Saved data entries
++++++++

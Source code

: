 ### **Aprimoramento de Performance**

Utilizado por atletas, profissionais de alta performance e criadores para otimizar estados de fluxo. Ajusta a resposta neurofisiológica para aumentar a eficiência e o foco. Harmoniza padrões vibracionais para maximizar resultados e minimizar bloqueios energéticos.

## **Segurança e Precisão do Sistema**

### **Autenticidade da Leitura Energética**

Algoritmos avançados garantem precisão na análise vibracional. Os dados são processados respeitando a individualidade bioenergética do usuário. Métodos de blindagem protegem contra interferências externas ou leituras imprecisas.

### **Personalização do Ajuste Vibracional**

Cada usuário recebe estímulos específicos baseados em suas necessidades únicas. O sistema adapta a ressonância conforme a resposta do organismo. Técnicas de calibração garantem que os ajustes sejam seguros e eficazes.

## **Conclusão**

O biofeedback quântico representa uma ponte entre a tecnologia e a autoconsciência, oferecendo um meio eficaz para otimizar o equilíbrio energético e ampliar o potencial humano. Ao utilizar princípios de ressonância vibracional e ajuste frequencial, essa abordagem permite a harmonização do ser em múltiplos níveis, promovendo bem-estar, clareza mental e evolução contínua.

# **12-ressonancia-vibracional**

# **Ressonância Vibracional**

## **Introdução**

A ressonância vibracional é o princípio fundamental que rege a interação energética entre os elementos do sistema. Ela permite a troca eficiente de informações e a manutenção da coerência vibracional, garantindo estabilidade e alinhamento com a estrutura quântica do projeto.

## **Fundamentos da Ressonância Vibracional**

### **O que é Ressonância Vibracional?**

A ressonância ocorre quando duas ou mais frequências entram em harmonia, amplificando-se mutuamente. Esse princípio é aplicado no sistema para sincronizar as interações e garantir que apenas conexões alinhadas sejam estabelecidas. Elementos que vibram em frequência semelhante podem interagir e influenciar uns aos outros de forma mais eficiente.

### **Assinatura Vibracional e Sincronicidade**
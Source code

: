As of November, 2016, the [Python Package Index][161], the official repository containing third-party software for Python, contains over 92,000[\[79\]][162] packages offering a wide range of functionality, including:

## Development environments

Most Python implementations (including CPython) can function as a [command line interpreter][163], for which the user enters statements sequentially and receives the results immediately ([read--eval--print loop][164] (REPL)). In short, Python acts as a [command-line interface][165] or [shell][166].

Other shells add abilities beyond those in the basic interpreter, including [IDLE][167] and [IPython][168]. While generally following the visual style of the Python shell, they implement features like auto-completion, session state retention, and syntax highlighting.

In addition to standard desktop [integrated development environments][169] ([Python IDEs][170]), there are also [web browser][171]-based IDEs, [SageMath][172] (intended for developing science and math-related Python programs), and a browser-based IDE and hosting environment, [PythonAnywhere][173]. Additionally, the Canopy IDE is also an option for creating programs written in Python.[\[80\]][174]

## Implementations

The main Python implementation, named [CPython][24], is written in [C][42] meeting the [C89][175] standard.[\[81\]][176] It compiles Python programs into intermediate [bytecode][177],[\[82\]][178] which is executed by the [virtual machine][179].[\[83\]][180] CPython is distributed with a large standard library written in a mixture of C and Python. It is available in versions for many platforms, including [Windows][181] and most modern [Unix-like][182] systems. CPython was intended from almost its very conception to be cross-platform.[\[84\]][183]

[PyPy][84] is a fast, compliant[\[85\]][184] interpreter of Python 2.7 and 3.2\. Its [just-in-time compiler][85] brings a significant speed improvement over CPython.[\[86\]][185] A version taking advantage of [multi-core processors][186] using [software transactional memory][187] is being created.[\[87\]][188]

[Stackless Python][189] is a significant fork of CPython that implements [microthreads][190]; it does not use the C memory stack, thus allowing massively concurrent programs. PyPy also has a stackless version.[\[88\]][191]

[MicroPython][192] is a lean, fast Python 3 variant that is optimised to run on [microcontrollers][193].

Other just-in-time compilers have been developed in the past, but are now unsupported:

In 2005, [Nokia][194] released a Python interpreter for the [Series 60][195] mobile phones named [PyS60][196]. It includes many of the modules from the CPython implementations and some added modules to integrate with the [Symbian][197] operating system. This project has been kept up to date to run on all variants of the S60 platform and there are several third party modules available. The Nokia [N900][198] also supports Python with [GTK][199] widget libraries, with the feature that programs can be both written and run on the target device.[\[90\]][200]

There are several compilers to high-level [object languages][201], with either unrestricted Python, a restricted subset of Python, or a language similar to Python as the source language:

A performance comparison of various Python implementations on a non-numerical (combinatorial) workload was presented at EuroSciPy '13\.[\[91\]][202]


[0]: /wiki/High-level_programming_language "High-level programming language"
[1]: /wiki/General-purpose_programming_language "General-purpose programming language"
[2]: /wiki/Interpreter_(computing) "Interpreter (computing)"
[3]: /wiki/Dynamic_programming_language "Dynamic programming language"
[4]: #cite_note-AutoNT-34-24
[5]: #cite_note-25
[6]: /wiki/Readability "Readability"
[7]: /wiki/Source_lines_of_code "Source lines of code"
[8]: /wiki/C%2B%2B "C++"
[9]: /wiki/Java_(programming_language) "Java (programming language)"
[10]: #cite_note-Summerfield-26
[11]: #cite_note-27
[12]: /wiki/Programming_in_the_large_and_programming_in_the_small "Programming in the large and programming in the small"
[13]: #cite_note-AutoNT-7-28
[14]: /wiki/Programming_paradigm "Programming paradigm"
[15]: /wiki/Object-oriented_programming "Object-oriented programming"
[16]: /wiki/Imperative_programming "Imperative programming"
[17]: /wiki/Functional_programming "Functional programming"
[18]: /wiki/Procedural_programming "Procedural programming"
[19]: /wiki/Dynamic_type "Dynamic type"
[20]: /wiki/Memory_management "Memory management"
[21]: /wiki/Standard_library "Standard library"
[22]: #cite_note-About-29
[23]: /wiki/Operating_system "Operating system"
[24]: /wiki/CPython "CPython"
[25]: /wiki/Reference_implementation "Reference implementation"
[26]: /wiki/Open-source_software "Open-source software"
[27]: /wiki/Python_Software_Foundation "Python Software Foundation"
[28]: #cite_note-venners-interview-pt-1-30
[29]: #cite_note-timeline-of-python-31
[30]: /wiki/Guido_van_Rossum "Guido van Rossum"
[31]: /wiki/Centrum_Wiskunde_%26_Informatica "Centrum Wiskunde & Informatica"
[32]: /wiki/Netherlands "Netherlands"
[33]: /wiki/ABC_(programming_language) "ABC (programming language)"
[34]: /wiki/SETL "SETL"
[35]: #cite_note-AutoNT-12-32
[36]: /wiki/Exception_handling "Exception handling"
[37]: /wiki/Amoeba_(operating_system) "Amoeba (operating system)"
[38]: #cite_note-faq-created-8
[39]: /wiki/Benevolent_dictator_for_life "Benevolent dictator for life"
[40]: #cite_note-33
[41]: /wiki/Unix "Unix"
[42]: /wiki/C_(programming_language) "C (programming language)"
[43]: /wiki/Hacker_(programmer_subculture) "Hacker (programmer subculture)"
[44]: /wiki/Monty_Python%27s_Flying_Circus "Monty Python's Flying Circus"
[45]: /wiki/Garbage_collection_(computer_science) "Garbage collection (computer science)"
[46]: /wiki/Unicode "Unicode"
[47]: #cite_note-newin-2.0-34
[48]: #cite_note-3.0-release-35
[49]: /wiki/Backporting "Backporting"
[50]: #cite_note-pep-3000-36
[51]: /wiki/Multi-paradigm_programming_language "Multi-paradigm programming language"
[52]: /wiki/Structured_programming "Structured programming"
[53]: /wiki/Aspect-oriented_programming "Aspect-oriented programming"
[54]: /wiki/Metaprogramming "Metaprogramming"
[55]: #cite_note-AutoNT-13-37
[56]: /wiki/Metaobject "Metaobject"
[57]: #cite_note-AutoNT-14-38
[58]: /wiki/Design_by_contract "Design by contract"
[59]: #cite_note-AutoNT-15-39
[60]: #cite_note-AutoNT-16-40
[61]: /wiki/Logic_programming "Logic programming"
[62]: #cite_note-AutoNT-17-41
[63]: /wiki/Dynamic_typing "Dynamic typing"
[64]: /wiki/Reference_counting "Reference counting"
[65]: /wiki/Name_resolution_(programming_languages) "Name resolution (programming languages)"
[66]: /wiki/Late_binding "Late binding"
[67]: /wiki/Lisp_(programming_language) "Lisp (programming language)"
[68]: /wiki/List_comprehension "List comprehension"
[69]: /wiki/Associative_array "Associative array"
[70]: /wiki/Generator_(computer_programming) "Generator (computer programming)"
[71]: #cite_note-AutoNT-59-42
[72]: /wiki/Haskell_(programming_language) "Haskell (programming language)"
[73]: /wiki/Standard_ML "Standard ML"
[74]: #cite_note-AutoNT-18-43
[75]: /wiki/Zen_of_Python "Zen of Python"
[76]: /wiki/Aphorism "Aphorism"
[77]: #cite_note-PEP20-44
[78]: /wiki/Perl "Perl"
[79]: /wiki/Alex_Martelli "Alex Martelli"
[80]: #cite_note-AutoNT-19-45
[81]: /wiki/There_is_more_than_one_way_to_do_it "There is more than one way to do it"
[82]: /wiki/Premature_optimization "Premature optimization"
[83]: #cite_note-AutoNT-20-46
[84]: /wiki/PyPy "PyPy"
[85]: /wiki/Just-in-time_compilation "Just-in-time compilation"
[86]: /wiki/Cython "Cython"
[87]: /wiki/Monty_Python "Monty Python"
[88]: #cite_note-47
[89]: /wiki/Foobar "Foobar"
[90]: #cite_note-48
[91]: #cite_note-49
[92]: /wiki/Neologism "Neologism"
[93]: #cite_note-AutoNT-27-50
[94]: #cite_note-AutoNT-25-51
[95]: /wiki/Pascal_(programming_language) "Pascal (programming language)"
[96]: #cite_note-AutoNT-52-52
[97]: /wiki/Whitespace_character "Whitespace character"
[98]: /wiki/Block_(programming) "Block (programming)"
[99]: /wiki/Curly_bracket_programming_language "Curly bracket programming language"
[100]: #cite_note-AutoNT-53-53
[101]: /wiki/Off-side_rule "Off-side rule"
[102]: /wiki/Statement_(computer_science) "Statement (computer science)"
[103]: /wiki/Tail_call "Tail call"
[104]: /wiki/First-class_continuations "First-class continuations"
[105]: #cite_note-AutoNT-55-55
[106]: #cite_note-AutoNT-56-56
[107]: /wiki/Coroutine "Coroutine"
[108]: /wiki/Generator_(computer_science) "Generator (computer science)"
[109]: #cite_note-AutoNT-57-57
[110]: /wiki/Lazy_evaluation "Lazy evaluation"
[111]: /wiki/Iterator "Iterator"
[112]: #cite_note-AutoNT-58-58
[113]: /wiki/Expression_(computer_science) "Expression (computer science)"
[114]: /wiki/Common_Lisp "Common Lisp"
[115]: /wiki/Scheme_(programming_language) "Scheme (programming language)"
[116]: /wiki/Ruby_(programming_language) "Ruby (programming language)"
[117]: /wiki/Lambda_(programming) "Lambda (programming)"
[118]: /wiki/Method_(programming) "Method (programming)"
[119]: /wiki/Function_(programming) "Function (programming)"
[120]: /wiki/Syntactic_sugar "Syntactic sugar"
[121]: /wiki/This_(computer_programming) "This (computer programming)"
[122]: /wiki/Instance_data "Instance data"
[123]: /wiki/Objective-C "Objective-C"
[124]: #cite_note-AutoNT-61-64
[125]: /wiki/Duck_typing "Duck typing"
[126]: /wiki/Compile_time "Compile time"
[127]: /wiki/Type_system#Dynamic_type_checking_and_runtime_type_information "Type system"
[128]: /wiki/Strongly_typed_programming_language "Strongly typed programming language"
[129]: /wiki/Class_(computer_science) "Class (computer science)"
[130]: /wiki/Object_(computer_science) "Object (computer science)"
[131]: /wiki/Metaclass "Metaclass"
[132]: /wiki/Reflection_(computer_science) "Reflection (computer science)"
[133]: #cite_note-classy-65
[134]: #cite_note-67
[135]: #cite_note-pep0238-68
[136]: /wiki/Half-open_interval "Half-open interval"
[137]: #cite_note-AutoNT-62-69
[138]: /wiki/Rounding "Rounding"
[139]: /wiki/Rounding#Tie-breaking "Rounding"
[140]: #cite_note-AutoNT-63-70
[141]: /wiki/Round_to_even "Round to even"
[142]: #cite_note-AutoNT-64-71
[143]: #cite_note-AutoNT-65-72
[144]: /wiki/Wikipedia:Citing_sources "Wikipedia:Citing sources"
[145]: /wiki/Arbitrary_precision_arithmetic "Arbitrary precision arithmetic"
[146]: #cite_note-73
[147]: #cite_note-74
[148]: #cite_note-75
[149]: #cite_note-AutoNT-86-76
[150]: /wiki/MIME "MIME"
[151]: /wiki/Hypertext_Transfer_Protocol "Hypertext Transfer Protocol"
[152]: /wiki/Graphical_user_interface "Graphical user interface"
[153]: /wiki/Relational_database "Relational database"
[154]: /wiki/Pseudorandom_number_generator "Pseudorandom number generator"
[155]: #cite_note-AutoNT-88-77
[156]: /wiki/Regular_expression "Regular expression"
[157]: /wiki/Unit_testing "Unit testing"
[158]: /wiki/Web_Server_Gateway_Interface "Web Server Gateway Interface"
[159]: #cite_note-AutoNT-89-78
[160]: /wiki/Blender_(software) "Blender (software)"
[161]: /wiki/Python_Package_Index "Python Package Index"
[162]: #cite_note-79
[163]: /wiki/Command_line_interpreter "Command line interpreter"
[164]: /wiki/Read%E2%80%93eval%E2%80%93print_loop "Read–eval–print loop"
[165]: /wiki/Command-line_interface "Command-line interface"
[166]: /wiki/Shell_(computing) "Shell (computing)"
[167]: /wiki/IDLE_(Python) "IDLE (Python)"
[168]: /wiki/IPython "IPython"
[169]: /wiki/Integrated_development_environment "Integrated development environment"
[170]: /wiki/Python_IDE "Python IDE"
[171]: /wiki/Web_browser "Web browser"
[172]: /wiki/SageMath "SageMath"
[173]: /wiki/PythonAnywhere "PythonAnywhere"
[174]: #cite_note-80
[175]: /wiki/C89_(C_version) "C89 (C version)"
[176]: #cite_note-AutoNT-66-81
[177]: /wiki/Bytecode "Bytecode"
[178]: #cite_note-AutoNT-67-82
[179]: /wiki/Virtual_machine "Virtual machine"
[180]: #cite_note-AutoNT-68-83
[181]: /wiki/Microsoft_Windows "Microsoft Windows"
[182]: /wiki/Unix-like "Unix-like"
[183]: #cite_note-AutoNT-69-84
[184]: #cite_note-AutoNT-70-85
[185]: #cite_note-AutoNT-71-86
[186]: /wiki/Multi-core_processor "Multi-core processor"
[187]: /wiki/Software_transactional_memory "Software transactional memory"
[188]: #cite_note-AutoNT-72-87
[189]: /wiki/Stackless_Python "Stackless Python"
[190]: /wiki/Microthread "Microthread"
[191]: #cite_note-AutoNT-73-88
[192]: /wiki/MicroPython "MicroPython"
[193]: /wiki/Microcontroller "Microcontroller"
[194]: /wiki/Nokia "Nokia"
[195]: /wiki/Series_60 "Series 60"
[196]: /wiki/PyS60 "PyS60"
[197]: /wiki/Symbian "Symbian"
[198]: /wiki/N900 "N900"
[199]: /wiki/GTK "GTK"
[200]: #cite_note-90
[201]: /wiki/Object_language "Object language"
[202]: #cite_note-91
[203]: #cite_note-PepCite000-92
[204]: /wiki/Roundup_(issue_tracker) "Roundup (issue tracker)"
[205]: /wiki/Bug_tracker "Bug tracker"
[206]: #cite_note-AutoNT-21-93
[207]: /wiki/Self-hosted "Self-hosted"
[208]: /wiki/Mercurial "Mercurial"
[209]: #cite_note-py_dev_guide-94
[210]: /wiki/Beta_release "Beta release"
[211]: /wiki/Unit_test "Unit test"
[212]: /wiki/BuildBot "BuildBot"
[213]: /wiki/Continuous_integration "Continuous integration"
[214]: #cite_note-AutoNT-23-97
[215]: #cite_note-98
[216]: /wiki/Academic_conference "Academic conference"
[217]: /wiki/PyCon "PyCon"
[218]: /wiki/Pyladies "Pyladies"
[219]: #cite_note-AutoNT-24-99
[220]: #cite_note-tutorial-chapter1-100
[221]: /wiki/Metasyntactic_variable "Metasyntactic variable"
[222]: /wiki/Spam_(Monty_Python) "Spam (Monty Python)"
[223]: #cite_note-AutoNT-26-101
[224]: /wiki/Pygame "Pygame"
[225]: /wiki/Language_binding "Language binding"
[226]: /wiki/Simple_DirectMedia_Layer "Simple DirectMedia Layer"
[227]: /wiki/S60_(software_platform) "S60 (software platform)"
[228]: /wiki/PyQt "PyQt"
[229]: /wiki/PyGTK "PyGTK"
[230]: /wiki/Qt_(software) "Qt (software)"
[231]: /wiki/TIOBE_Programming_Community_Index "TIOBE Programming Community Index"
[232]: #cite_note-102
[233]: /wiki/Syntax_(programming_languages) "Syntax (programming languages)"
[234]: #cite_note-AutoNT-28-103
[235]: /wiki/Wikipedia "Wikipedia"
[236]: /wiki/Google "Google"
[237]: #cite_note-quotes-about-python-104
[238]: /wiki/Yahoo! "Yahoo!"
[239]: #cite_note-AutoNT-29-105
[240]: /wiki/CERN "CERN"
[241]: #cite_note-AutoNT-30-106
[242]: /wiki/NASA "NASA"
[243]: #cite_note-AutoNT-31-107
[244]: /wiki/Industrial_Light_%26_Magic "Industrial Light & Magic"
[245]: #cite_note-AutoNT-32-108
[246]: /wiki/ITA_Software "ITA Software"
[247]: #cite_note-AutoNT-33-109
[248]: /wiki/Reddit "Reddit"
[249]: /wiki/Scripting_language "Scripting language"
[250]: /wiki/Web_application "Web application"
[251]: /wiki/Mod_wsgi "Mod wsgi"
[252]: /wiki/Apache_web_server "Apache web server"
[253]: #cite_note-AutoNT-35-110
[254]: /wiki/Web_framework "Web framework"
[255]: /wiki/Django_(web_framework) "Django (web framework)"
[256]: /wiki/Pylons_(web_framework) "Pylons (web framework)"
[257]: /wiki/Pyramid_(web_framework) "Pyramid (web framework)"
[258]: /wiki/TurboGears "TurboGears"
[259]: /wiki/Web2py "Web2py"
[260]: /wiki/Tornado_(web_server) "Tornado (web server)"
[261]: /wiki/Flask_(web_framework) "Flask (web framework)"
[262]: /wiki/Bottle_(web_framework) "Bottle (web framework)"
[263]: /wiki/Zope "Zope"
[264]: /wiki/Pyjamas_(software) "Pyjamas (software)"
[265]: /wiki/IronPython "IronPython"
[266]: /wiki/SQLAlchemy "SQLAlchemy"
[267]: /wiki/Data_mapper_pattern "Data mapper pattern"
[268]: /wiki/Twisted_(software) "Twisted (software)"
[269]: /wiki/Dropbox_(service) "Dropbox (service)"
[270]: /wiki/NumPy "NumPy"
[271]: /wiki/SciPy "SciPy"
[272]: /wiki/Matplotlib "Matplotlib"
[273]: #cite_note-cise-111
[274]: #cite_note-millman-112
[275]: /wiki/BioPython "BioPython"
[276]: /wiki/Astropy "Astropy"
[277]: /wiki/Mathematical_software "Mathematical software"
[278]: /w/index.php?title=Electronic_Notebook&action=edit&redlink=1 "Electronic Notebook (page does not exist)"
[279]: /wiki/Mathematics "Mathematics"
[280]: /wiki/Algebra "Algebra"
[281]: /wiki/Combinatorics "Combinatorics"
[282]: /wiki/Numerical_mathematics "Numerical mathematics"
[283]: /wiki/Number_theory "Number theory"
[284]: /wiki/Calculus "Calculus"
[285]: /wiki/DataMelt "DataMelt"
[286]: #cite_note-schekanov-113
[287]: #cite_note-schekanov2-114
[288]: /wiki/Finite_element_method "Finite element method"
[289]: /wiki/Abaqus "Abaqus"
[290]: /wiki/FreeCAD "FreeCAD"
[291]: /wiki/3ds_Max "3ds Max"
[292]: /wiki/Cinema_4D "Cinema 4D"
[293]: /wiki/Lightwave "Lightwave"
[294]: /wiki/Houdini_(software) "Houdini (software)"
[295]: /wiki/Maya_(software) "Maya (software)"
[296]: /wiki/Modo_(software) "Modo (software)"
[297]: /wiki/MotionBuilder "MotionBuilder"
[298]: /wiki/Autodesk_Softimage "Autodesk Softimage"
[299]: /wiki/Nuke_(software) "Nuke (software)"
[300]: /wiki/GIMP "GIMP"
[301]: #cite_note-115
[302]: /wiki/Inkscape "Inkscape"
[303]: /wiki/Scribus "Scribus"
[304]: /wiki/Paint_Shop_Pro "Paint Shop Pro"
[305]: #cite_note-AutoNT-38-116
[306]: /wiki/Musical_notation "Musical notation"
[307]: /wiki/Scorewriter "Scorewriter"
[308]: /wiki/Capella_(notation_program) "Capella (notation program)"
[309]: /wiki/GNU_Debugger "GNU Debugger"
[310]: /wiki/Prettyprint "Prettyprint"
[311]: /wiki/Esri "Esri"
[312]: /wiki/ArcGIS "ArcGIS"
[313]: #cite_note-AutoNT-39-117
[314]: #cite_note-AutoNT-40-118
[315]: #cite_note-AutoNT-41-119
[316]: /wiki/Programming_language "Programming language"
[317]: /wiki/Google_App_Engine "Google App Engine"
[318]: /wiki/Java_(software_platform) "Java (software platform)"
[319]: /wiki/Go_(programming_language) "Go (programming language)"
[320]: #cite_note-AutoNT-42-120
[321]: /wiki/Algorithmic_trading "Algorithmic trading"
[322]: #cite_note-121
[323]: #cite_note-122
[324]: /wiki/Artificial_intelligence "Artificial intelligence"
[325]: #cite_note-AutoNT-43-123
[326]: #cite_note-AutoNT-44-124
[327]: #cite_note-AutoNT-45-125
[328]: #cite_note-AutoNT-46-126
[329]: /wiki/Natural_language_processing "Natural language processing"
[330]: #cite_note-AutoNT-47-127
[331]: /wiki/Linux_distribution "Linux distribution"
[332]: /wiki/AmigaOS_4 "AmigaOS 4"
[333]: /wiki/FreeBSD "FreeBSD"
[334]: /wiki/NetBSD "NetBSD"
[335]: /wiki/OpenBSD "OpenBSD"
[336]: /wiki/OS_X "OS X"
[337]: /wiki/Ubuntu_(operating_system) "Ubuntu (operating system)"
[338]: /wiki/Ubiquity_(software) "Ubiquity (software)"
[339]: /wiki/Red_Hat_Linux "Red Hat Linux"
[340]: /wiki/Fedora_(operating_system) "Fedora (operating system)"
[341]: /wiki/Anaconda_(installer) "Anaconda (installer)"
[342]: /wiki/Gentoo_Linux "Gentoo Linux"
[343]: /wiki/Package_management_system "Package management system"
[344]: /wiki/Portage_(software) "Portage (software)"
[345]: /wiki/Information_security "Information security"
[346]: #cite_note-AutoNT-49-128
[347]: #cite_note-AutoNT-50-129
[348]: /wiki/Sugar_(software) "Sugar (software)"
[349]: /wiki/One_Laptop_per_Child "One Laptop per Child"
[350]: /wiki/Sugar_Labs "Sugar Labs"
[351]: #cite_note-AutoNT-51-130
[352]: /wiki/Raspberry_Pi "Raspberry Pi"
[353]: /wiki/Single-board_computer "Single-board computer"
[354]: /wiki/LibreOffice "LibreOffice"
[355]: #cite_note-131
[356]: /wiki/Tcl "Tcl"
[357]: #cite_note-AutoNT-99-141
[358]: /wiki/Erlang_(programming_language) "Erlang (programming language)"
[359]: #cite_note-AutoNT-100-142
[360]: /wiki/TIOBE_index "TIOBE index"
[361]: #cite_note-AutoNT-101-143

++++++++

_Exercise instructions_
Bring together each line above where the string "binding" turns up.

_The answer_
[66]: /wiki/Late_binding "Late binding"
[225]: /wiki/Language_binding "Language binding"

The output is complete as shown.